== TASK DIRECTIONS ==
Copy exactly the lines of the data below that run from the line holding "TV and Newspaper advertising constant." through the line holding "KNN regression methods.**", both ends included.
Segment Start: INPUT
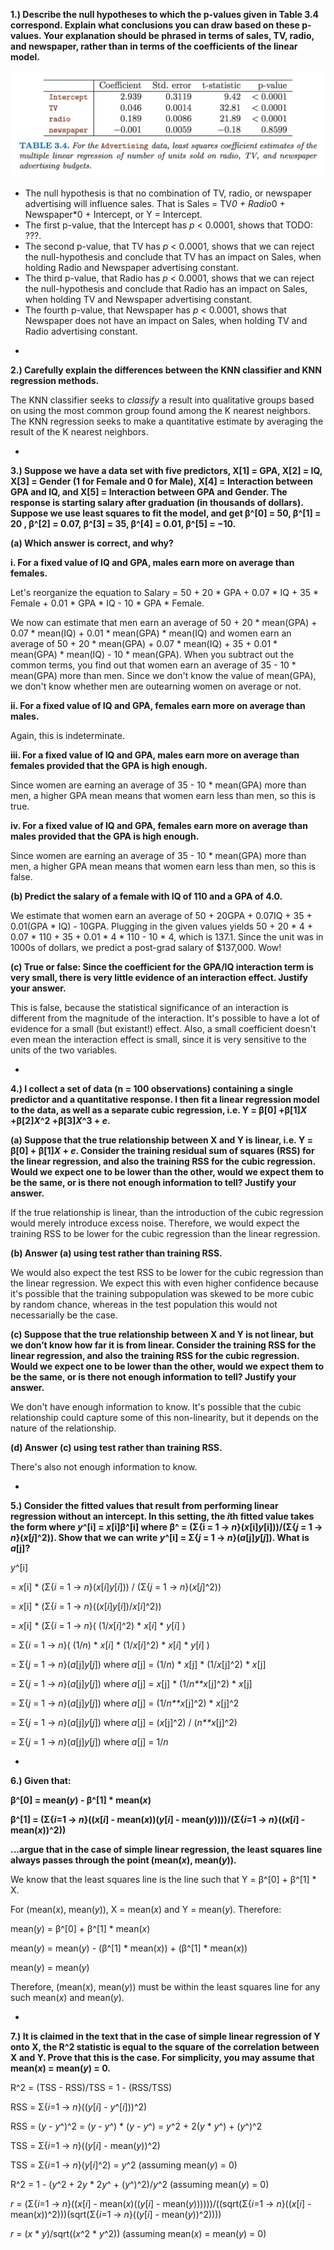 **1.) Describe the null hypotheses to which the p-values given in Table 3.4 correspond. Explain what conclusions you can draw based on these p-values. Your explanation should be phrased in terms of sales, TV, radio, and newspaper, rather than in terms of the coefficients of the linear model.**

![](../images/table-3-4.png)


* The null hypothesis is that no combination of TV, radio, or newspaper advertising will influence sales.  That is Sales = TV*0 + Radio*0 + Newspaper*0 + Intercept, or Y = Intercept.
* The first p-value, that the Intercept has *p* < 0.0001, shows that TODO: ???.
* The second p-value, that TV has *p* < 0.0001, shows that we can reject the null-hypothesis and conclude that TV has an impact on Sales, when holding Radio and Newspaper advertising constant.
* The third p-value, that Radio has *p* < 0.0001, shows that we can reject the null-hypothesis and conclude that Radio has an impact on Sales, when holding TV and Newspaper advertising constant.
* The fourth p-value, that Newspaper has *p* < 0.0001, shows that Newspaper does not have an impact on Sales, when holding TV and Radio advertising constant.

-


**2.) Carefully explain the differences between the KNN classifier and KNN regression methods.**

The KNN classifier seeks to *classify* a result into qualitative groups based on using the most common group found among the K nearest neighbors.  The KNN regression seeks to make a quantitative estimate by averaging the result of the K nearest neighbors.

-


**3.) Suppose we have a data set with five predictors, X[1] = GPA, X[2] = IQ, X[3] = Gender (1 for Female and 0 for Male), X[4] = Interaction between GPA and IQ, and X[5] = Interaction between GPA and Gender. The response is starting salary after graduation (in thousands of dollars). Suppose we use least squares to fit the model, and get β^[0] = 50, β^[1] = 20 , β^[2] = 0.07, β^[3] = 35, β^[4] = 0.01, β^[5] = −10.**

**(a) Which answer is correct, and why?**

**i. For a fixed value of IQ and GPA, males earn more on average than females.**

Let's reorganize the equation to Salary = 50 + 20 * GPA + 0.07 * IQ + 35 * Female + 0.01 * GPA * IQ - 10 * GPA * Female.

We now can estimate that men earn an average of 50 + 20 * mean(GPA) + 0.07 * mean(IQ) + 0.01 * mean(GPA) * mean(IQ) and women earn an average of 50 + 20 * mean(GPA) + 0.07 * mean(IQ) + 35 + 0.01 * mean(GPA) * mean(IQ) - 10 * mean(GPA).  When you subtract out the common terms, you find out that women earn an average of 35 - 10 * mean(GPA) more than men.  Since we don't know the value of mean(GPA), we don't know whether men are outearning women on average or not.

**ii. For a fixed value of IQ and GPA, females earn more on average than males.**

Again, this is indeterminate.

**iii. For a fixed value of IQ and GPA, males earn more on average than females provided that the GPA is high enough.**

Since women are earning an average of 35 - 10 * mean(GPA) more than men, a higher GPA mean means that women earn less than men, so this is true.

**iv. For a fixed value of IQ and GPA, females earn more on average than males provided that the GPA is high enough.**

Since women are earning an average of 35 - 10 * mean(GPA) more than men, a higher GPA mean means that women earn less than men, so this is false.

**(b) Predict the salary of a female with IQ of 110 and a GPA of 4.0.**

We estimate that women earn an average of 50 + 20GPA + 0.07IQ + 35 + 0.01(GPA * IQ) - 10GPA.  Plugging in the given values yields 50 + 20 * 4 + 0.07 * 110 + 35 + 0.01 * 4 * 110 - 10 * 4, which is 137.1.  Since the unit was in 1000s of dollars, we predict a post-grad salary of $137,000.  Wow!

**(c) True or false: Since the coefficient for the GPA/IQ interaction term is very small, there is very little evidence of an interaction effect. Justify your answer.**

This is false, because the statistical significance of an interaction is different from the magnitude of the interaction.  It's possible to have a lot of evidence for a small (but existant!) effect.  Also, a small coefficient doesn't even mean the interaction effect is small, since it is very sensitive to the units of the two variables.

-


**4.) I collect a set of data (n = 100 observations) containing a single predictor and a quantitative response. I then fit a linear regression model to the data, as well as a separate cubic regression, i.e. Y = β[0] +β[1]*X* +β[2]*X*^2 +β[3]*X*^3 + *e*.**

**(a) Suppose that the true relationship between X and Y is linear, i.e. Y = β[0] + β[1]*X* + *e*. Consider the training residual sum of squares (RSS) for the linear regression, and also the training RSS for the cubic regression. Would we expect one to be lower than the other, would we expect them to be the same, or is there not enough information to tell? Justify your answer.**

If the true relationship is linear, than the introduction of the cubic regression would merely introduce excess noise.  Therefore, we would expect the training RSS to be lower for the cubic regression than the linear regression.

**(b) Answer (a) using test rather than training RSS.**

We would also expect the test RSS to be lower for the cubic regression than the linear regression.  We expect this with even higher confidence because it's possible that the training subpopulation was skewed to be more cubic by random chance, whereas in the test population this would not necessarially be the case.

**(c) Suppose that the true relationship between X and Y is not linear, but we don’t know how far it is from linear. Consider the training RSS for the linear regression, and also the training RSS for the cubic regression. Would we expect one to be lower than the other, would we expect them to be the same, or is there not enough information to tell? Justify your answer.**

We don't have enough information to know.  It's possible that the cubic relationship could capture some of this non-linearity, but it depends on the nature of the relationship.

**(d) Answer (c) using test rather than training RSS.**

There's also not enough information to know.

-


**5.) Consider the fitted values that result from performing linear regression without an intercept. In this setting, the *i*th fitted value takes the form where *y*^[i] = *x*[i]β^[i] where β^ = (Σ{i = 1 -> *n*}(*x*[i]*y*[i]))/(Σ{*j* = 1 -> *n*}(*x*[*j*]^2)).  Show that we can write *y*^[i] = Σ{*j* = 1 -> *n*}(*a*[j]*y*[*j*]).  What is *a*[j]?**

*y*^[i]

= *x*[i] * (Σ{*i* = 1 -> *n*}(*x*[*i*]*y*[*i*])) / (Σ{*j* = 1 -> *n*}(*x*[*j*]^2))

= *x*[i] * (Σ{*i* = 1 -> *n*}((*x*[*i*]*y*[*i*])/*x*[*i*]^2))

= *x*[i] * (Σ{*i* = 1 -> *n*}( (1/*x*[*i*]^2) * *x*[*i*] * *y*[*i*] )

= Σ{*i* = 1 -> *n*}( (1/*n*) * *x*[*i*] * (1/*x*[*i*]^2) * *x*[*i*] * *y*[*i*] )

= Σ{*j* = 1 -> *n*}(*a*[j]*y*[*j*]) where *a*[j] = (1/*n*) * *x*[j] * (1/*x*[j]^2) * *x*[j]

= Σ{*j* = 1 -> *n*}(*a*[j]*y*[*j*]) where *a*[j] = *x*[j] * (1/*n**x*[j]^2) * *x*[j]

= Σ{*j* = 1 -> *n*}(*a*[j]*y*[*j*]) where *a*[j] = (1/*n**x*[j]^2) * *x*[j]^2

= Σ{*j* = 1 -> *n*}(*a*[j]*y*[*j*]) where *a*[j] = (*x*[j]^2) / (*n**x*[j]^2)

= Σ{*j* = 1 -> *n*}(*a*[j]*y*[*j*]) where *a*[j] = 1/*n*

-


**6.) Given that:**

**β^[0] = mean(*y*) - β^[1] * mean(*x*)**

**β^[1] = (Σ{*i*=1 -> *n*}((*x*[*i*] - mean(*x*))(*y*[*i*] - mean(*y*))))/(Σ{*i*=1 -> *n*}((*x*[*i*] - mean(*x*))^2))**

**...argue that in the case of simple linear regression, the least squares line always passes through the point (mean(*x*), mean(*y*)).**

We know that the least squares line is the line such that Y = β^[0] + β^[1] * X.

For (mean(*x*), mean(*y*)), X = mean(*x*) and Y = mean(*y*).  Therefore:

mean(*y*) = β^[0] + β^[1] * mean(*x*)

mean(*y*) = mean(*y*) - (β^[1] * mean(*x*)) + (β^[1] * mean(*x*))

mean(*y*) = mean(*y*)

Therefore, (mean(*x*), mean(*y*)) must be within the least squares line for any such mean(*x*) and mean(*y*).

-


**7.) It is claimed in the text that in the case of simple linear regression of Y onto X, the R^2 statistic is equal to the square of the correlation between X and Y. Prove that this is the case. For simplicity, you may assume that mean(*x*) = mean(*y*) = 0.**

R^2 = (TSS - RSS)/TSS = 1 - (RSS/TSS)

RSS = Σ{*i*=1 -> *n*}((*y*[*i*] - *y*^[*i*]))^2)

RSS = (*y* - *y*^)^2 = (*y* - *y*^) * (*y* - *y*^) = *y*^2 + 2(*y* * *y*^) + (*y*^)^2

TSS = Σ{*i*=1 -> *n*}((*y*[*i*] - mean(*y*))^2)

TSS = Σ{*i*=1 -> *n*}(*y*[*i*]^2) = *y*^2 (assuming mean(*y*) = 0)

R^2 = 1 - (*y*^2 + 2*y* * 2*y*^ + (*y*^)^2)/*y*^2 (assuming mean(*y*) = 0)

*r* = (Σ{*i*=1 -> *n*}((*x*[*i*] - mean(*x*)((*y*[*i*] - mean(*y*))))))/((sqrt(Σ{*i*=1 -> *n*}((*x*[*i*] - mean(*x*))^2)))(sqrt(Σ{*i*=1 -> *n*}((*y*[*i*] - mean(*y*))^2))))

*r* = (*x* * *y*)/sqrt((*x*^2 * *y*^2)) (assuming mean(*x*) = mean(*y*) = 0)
Segment End: INPUT
Segment Start: INPUT
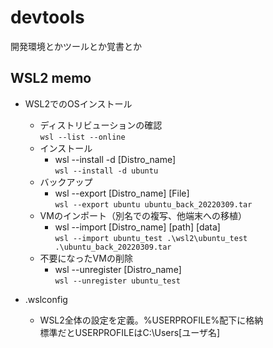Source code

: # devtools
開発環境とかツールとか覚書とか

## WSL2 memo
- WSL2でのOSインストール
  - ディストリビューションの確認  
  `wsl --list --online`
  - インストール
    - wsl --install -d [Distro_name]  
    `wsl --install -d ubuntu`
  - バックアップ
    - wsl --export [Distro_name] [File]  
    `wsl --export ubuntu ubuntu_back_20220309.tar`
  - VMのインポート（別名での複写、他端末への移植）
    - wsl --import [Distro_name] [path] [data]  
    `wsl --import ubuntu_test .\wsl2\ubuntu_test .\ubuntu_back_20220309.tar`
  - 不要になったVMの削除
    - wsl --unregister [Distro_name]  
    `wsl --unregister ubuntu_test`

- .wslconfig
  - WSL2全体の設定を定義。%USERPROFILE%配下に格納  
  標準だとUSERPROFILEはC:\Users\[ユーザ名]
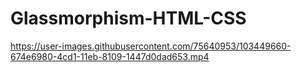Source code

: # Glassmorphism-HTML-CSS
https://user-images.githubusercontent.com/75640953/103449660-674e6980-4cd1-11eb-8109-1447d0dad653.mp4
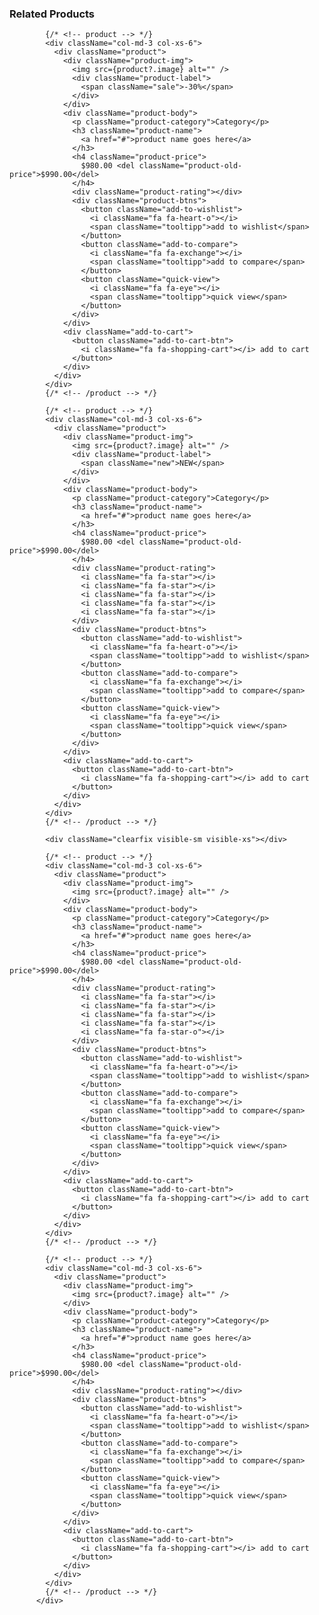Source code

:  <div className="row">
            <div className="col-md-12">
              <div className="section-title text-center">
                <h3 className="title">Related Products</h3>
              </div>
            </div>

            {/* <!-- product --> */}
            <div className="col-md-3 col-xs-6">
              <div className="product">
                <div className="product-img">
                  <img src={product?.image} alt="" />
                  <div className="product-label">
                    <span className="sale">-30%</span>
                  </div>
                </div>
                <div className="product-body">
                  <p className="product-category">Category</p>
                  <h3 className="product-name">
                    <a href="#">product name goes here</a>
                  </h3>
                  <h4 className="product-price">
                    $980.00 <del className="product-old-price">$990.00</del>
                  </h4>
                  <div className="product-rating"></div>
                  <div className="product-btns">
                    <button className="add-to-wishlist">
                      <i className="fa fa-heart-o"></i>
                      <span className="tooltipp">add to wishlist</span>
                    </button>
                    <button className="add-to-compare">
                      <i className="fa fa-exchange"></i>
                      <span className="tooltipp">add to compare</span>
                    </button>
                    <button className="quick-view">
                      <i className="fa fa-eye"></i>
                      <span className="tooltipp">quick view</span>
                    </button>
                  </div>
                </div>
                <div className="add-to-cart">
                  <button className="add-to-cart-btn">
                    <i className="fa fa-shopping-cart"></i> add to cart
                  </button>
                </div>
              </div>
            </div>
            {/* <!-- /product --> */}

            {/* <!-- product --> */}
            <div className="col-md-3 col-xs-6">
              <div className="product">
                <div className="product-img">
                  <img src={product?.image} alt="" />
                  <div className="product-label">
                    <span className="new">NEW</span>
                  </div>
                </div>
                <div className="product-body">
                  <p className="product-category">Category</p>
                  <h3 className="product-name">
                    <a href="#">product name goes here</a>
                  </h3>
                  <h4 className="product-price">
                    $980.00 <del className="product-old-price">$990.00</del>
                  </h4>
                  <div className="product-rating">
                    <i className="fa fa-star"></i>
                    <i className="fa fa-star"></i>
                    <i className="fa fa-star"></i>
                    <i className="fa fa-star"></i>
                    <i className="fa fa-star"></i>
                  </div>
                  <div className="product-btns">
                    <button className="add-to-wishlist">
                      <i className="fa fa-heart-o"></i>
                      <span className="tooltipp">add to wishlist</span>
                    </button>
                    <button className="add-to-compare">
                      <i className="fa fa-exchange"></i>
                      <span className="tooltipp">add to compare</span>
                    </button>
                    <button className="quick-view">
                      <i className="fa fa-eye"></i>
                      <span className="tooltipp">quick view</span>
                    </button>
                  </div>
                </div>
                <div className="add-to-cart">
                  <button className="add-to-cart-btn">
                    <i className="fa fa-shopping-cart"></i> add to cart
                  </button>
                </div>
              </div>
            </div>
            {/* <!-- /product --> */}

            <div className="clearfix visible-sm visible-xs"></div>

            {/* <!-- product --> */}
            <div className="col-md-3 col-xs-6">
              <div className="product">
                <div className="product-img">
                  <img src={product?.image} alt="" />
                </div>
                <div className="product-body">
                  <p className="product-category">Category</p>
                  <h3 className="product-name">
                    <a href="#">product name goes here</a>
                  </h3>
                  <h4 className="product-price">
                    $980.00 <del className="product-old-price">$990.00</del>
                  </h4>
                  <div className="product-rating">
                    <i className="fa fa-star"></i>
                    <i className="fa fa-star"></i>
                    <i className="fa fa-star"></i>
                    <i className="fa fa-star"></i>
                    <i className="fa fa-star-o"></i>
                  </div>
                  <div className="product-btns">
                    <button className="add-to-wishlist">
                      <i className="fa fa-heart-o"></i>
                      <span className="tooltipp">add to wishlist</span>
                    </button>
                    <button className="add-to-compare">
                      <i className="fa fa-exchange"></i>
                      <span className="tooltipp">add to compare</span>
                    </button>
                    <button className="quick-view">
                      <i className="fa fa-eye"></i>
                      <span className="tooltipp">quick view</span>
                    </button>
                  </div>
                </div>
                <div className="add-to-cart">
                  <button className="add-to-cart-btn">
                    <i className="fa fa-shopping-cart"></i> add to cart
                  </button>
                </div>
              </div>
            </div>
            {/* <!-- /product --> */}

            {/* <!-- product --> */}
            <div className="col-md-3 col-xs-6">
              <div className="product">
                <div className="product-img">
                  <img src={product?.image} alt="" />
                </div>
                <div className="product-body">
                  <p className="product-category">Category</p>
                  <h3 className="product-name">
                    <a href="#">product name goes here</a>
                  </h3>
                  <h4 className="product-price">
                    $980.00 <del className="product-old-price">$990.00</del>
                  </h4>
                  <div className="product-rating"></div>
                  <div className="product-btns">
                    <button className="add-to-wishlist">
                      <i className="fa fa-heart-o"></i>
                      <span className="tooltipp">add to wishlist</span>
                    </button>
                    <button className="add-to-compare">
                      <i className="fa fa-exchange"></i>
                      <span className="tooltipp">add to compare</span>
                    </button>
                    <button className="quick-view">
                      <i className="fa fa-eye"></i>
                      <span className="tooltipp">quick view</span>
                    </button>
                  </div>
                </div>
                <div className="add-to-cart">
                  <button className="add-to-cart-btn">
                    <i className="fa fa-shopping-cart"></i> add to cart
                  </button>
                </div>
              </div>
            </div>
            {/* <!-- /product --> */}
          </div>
Segment End: INPUT
Segment Start: INPUT
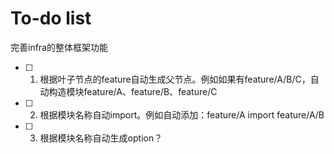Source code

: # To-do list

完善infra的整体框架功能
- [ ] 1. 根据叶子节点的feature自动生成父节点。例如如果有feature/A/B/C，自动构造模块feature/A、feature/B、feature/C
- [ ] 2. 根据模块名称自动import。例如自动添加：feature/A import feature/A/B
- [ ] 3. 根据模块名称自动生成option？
Segment End: INPUT
== WRITTEN RESPONSE ==
* The third p-value, that Radio has *p* < 0.0001, shows that we can reject the null-hypothesis and conclude that Radio has an impact on Sales, when holding TV and Newspaper advertising constant.
* The fourth p-value, that Newspaper has *p* < 0.0001, shows that Newspaper does not have an impact on Sales, when holding TV and Radio advertising constant.

-


**2.) Carefully explain the differences between the KNN classifier and KNN regression methods.**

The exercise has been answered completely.